In recent weeks, workers have also reported to the WSWS that speed-ups in production in Kansas City have allowed the company to stockpile resources that would allow it to remain profitable during a limited strike.

According to reports from workers in the plant, the union has even allowed the company to work pre-production workers 80-plus hours per week.

“I was told recently that I’ve been called in for mandatory 12 hour days, 7 days a week, and the union made it happen,” a worker at KCAP told the WSWS. “And they also sped up the line—we watched them speed it up. It’s blatant.”

In other words, the UAW is working directly with management to make sure a strike in Kansas City has no impact on Ford’s bottom line.

These maneuvers are further proof that the UAW is allied with the corporations in a conspiracy against the workers. Settles’ proposal for a strike in Kansas City has been revealed as another trick pulled by the UAW to isolate autoworkers, sap their energy, and make it look like the UAW is willing to fight.

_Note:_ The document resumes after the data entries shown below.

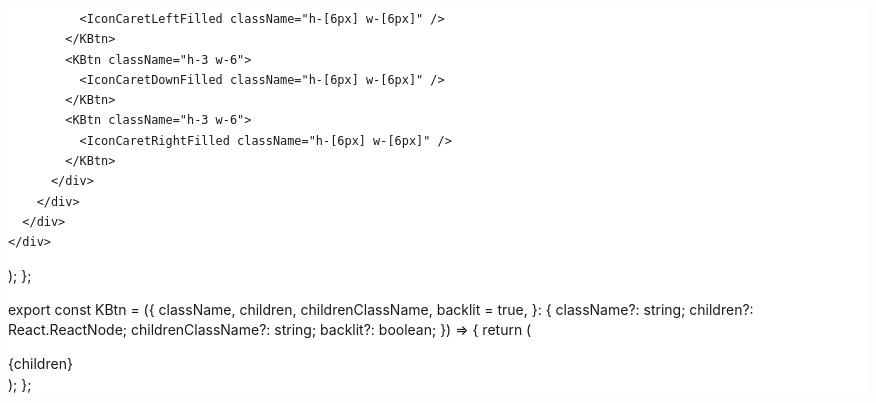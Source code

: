               <IconCaretLeftFilled className="h-[6px] w-[6px]" />
            </KBtn>
            <KBtn className="h-3 w-6">
              <IconCaretDownFilled className="h-[6px] w-[6px]" />
            </KBtn>
            <KBtn className="h-3 w-6">
              <IconCaretRightFilled className="h-[6px] w-[6px]" />
            </KBtn>
          </div>
        </div>
      </div>
    </div>

);
};

export const KBtn = ({
className,
children,
childrenClassName,
backlit = true,
}: {
className?: string;
children?: React.ReactNode;
childrenClassName?: string;
backlit?: boolean;
}) => {
return (
<div
className={cn(
"[transform:translateZ(0)] rounded-[4px] p-[0.5px] [will-change:transform]",
backlit && "bg-white/[0.2] shadow-xl shadow-white",
)} >
<div
className={cn(
"flex h-6 w-6 items-center justify-center rounded-[3.5px] bg-[#0A090D]",
className,
)}
style={{
          boxShadow:
            "0px -0.5px 2px 0 #0D0D0F inset, -0.5px 0px 2px 0 #0D0D0F inset",
        }} >
<div
className={cn(
"flex w-full flex-col items-center justify-center text-[5px] text-neutral-200",
childrenClassName,
backlit && "text-white",
)} >
{children}
</div>
</div>
</div>
);
};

The UAW is willing to fight—for the company against the workers. By attempting to force workers at Kansas City onto strike pay of $200 per week, the UAW thinks it can break down the fighting resolve of the workers so that it can better push through a sellout contract.

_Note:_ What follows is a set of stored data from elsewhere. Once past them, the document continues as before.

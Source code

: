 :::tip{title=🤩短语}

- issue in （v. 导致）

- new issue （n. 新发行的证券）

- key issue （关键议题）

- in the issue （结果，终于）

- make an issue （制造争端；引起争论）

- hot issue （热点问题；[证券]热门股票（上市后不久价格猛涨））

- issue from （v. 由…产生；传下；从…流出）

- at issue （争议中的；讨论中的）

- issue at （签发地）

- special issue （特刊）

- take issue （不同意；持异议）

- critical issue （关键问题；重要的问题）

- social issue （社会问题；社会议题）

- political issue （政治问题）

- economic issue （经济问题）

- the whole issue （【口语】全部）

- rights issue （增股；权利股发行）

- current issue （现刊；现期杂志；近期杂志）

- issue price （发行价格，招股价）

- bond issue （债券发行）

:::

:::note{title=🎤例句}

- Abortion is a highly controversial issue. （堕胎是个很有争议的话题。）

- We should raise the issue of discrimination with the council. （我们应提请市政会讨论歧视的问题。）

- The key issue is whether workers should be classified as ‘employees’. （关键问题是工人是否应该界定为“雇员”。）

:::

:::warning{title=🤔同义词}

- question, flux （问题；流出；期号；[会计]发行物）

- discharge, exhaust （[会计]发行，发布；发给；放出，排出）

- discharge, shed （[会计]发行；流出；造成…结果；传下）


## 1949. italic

These maneuvers come in the wake of the overwhelming “no” vote by workers at Fiat Chrysler, who seized the momentum by rejecting the UAW-FCA sellout deal. The UAW was shocked by the depth of the opposition and announced the possibility of a strike in Kansas City as part of efforts to better posture in the run-up to any vote at Ford.

The UAW has on several occasions used isolated or limited strikes as part of a strategy to enforce the demands of the companies.

In 2007 the UAW called a six-hour strike at some FCA plants and a two-day selective strike at General Motors before announcing a massive concession contract that institutionalized the two-tier wage system and established a union-run health care fund for retirees aimed at reducing costs for the companies. These strikes came to be dubbed “Hollywood strikes” because they were intended for show only.

In September 2014 the UAW called off a strike of 760 auto parts workers in Hammond, Indiana after just one day. It then forced workers to accept a three-tier system of pay, with new hires making as low as $11 an hour.

Earlier this year, the United Steelworkers pursued a similar strategy, organizing a strike of less than quarter of the 30,000 oil refinery workers in the USW, withheld any assistance from the union’s strike fund, and starved out workers until the union could impose a pro-company contract.

Workers should resist all these maneuvers by the unions. The organization of any genuine struggle of autoworkers would require the mobilization of the entire industry, not a limited strike at a single plant launched from the beginning with the intention of having as little impact as possible on the company’s bottom line.

The UAW, which functions as a company union and labor police force, is incapable of carrying out such a struggle.